Ruilong Li*, Shan Yang*, David A. Ross, Angjoo Kanazawa. AI Choreographer: Music Conditioned 3D Dance Generation with AIST++ ICCV, 2021. [PDF] [BibTeX] [Web] |
@misc{li2021learn, title={Learn to Dance with AIST++: Music Conditioned 3D Dance Generation}, author={Ruilong Li and Shan Yang and David A. Ross and Angjoo Kanazawa}, year={2021}, eprint={2101.08779}, archivePrefix={arXiv}, primaryClass={cs.CV} }
Please also consider citing the original AIST Dance Video Database if you find our dataset useful. ([BibTex])
@inproceedings{aist-dance-db, author = {Shuhei Tsuchida and Satoru Fukayama and Masahiro Hamasaki and Masataka Goto}, title = {AIST Dance Video Database: Multi-genre, Multi-dancer, and Multi-camera Database for Dance Information Processing}, booktitle = {Proceedings of the 20th International Society for Music Information Retrieval Conference, {ISMIR} 2019}, address = {Delft, Netherlands}, pages = {501--510}, year = 2019, month = nov }
Dataset organization
The dataset is split into training/validation/testing sets in different ways serving for different purposes.

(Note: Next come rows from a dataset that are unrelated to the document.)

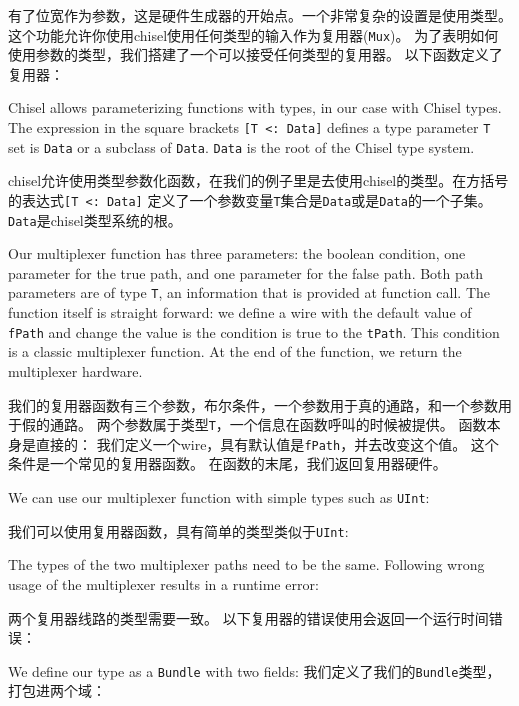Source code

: \documentclass[%
    10pt,
    headinclude, footexclude,
    openright, %
    notitlepage,
    cleardoubleempty,
    headsepline,
    pointlessnumbers,
    bibtotoc, idxtotoc,
    ]{scrbook}
\newcommand{\code}[1]{{\small{\texttt{#1}}}}
\begin{document}
有了位宽作为参数，这是硬件生成器的开始点。一个非常复杂的设置是使用类型。
这个功能允许你使用chisel使用任何类型的输入作为复用器(\code{Mux})。
为了表明如何使用参数的类型，我们搭建了一个可以接受任何类型的复用器。
以下函数定义了复用器：


Chisel allows parameterizing functions with types, in our case with Chisel
types. The expression in the square brackets \code{[T <: Data]} defines
a type parameter \code{T} set is \code{Data} or a subclass of \code{Data}.
\code{Data} is the root of the Chisel type system.

chisel允许使用类型参数化函数，在我们的例子里是去使用chisel的类型。在方括号的表达式\code{[T <: Data]}
定义了一个参数变量\code{T}集合是\code{Data}或是\code{Data}的一个子集。
\code{Data}是chisel类型系统的根。

Our multiplexer function has three parameters: the boolean condition,
one parameter for the true path, and one parameter for the false path.
Both path parameters are of type \code{T}, an information that is
provided at function call. The function itself is straight forward:
we define a wire with the default value of \code{fPath} and
change the value is the condition is true to the \code{tPath}.
This condition is a classic multiplexer function.
At the end of the function, we return the multiplexer hardware.

我们的复用器函数有三个参数，布尔条件，一个参数用于真的通路，和一个参数用于假的通路。
两个参数属于类型\code{T}，一个信息在函数呼叫的时候被提供。
函数本身是直接的：
我们定义一个wire，具有默认值是\code{fPath}，并去改变这个值。
这个条件是一个常见的复用器函数。
在函数的末尾，我们返回复用器硬件。

We can use our multiplexer function with simple types such as
\code{UInt}:

我们可以使用复用器函数，具有简单的类型类似于\code{UInt}:


\noindent The types of the two multiplexer paths need to be the same.
Following wrong usage of the multiplexer results in a runtime error:

\noindent 两个复用器线路的类型需要一致。
以下复用器的错误使用会返回一个运行时间错误：


\noindent We define our type as a \code{Bundle} with two fields:
\noindent 我们定义了我们的\code{Bundle}类型，打包进两个域：
\end{document}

- For tasks such as human pose estimation and human motion prediction, we recommend using data splits described in Table 1. Here we split the trainval and testing sets based on different subjects, which also makes sure the human motions in the trainval and testing sets have no overlap. Note training and validation sets share the same group of subjects.
- For tasks dealing with motion and music such as music conditioned motion generation, we recommend using data splits described in Table 2. In the AIST database, same music and same choreography are shared by multiple human motion sequences. So we carefully split the dataset to make sure that the music and choreography in the training set does not overlap with that in the testing/validation set. Note validation and testing sets share the same group of music but different choreographies.
Table 1: Data Splits based on Subjects.
Train | Validation | Test | |
---|---|---|---|
Images | 6,420,059 | 508,234 | 3,179,722 |
Sequences | 868 | 70 | 470 |
Subjects | 20* | 20* | 10 |
Table 2: Data Splits based on Music-Choreography.
Train | Validation | Test | |
---|---|---|---|
Seconds | 13,963.6 | 187.6 | 187.6 |
Sequences | 980 | 20 | 20 |
Choreographies | 420 | 20 | 20 |
Music | 50 | 10* | 10* |
*splits have shared data across this field.
Licenses
The annotations are licensed by Google LLC under CC BY 4.0 license.